Chris Merritt — The Australian — 10 March, 2017

 

Changes to the Australian Human Rights Commission that have been recommended by a parliamentary committee would not have prevented students at Queensland University of Technology being falsely accused of ­racial hatred.

This is the assessment of James Paterson, a Liberal member of parliament’s joint committee on human rights, which was unable to agree on how to change the law behind those false accusations — section 18C of the Racial Discrimination Act.

Unless procedural changes at the Human Rights Commission are accompanied by the repeal or substantial reform of this law, Senator Paterson warned that the weight given to free speech would be insufficient to discourage complainants from taking weak cases to court.

His warning comes as federal cabinet will today consider a range of proposals on how to reform this provision.

This law makes it unlawful to cause people to feel offended, insulted, humiliated or intimidated because of their race, colour or ­national or ethnic origin.

Their discussions will take place in the knowledge that former race discrimination commissioner Irene Moss, whose 1991 report on racial violence led to the introduction of 18C, has joined those calling for change.
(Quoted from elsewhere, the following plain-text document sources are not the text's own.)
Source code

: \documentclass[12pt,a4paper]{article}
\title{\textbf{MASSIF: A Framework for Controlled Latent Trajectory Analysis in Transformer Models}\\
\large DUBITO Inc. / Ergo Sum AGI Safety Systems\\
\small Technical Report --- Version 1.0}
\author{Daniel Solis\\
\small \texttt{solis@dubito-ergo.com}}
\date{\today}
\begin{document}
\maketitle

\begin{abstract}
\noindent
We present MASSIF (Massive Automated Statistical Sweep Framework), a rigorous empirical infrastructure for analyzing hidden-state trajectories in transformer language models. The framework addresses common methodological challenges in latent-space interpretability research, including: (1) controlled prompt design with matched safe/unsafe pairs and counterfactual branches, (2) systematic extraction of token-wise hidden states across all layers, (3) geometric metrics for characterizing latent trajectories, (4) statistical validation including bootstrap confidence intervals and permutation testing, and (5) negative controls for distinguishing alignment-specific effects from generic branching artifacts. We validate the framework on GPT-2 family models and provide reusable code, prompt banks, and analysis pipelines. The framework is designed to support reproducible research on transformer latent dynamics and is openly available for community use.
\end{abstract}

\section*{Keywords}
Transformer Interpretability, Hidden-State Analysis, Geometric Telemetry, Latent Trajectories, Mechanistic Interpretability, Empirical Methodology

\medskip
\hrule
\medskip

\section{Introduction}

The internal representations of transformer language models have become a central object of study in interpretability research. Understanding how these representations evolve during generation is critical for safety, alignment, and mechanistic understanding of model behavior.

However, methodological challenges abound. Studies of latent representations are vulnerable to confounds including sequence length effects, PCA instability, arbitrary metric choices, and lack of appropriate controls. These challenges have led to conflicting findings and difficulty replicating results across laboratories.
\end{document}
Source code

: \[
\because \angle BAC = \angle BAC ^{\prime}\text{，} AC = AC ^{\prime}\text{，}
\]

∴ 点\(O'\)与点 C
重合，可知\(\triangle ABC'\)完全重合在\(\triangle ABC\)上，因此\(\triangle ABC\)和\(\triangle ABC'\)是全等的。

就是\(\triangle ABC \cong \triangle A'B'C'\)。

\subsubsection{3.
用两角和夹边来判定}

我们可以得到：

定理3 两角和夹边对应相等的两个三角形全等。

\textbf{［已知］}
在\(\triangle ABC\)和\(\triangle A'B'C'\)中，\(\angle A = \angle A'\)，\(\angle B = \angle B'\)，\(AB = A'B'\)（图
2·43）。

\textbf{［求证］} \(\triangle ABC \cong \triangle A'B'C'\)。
Section 18C was introduced by the Keating government in 1995.

Ms Moss believes it “ignored the inquiry’s warnings that an ­offence which was drafted too broadly could lead to trivial complaints and confusion”.

“An amendment to remove the offences of ‘offend’ and ‘insult’ from 18C while retaining ‘intimidate’ and focusing the section on objective harm would not weaken the effectiveness of the Racial Discrimination Act but strengthen it and enhance its impact,” Ms Moss said this week.

International Development Minister Concetta Fierravanti-Wells has proposed leaving the core of the law unchanged, but introducing a new test for liability that would adopt the perspective of ordinary, reasonable members of the general community.

This would require the gov­ernment to overturn the present arrangement in which judges ­decide these cases by applying the objective standards of those who complain, not the general community.

Media lawyer Mark O’Brien believes this change would be fairer and less restrictive than the current test, but Robert Todd, a partner at Ashurst, warned that Senator Fierravanti-Wells’s scheme would address one problem but introduce more uncertainty over the judicial application of the “reasonable person” test.

He proposed a fault-based system in which the onus was on the claimant to prove the subjective conduct of the respondent.

If cabinet decides against repealing the provision, Senator Paterson outlined a plan that he said would give people confidence in their ability to defend themselves against 18C claims.

“This can be achieved by removing offend, insult and humiliate from 18C and replacing it with harass, ensuring there is a proper, objective reasonable-person test which meets community standards, and adding a defamation-style truth defence,” he said.

Unless the law is overhauled or repealed, he believes the QUT case could still have gone ahead even if his committee’s procedural changes had been implemented.

He believes increased powers allowing, or even compelling, commission president Gillian Triggs to dismiss weak cases would not have helped.

This was because Professor Triggs had said publicly she and the commission believed the QUT case “had a level of ­substance”.

“There’s nothing in the current law, or even the committee’s proposals, to stop an applicant whose case is terminated by the commission from having their day in court,” he said.

“Suggestions that applicants bear some financial risk if proceeding with a terminated case certainly may discourage some,” Senator Paterson said.